Eigenvector centrality is a measure of the influence of a node in a network. It assigns relative scores to all nodes in the network based on the concept that connections to high-scoring nodes contribute more to the score of the node in question than equal connections to low-scoring nodes. Google’s PageRank is a variant of the Eigenvector centrality measure.

## Algorithm for creating whole user connected graph for Calculating Centrality

- Take the cluster of similar repositories (read from file), find the owners of it.
- Add repository owners to the unExploredQueue.
- loop unExploredQueue until empty
- add the user to the explored map if the user is not explored
- find the following, followers for the user
- add these nodes to the graph
- create incoming edges for user, followers. ex: if user1 has followers user2, user3 then the edges (user2, user1) (user2, user1) will be added to the graph
- create outgoing edges for user, following. ex: user1 follows user2, user3 then the edges (user1, user2) (user1, user3) will be added to the graph
- loop ends when the unExploredQueue is empty
- find the eigenvalue vector of the created user connected graph using python networkx library

## Algorithm for creating user connected graph for single cluster for Calculating Centrality

Take the cluster of similar repositories (read from file), find the owners of it and add to the userSet

For every user,

- Take the cluster of similar repositories (read from file), find the owners of it and add to the userSet
- for every user in userSet, find the following users of the user add to the clusteredUserSet
- for every user in clusteredUserSet,
- retrieve the following users and add to the followinglist
- check the followuser in followinglist is present in clusteredUserSet if present then create an outgoing edge (followuser, user) and add to the graph

## Used Libraries

networkx for calculating the centrality

matplotlib for plotting the graphs

## Implementation

The python implementation for the above algorithm can be found here

## Results

Please find the results here

## Generated Plots

### Eigenvector centrality graph for whole user connected graph

### Degree centrality graph for whole user connected graph

## Plot Properties

X- axis indicates centrality value

Y- axis indicates the number of followed users

## Observations

1. Eigenvector centrality value is high for some of the actors even though number of followers are less, means these actors are highly influential

Actor | centrality value | followers |
---|---|---|

hcilab | 0.226 | 477 |

tblobaum | 0.154 | 109 |

Marak | 0.151 | 856 |

2. Degree centrality value depends upon the number of users

Very interesting concept and approach.
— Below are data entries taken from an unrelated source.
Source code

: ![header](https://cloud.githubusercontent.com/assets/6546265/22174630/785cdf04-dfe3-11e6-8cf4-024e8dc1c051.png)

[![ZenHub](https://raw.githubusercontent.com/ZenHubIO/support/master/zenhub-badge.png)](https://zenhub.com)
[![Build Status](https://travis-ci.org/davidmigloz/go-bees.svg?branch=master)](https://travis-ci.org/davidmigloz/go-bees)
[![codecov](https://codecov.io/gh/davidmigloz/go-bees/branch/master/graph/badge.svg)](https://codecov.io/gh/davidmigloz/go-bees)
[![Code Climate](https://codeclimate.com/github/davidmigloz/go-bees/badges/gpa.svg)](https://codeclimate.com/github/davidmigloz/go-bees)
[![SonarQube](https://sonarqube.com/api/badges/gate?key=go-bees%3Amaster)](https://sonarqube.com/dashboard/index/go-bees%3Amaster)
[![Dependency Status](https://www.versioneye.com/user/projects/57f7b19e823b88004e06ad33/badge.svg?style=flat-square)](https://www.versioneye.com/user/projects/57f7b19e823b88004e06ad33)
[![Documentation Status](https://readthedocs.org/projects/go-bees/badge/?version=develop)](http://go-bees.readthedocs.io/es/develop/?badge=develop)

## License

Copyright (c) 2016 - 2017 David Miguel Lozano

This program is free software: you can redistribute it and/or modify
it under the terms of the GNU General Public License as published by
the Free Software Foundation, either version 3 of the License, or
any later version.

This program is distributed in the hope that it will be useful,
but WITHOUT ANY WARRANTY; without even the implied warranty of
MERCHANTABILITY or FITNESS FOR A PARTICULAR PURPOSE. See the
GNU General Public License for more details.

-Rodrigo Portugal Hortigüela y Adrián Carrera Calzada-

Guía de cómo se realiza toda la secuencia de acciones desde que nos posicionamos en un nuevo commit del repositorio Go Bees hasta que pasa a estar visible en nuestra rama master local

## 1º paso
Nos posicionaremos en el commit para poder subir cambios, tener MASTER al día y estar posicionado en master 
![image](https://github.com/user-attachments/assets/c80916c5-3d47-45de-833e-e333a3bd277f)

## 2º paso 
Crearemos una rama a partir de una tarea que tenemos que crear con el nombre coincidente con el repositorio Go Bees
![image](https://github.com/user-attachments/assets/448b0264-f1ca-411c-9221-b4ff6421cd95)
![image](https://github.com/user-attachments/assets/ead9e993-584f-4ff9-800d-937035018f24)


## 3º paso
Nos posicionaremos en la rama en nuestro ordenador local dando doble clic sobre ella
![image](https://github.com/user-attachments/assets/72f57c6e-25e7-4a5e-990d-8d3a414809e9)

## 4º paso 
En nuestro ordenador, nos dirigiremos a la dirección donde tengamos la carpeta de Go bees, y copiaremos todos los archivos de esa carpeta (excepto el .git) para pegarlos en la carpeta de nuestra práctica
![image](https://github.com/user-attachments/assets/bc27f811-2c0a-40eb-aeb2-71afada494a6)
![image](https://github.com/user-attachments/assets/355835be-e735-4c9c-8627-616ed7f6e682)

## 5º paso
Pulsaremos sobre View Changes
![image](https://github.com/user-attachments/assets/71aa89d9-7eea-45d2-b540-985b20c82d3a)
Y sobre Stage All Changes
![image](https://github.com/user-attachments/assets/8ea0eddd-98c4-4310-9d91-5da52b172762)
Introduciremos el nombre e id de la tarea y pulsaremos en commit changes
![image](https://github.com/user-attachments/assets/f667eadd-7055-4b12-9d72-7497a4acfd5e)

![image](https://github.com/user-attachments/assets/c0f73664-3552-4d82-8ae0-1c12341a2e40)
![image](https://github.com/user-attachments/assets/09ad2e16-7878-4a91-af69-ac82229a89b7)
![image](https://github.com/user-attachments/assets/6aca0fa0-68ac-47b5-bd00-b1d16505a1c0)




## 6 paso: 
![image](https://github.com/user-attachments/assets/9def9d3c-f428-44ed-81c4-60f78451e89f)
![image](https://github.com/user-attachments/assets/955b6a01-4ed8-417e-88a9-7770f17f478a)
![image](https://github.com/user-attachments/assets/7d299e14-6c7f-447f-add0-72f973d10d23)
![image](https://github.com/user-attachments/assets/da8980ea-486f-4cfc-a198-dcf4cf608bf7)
After reading the article and reviewing the source, I am at a loss to explain the observations.

Assuming the Actor is synonymous with the GitHub account ID, the only central actor that matches GitHub activity and centrality would be Marak. The other two actors seem significantly less central, almost even insignificant.

Have I misunderstood the observations?

@Peter

Your observation is absolutely correct, and that is the point we are trying to make here.

Even though they are not very active but they have got a high score based on the follower who are in turn high scoring. Informally the followers of followers are very large in number for the other two actors and that contribute to their centrality value. It is not their activity on the Github that is reflected in the centrality value but their followership.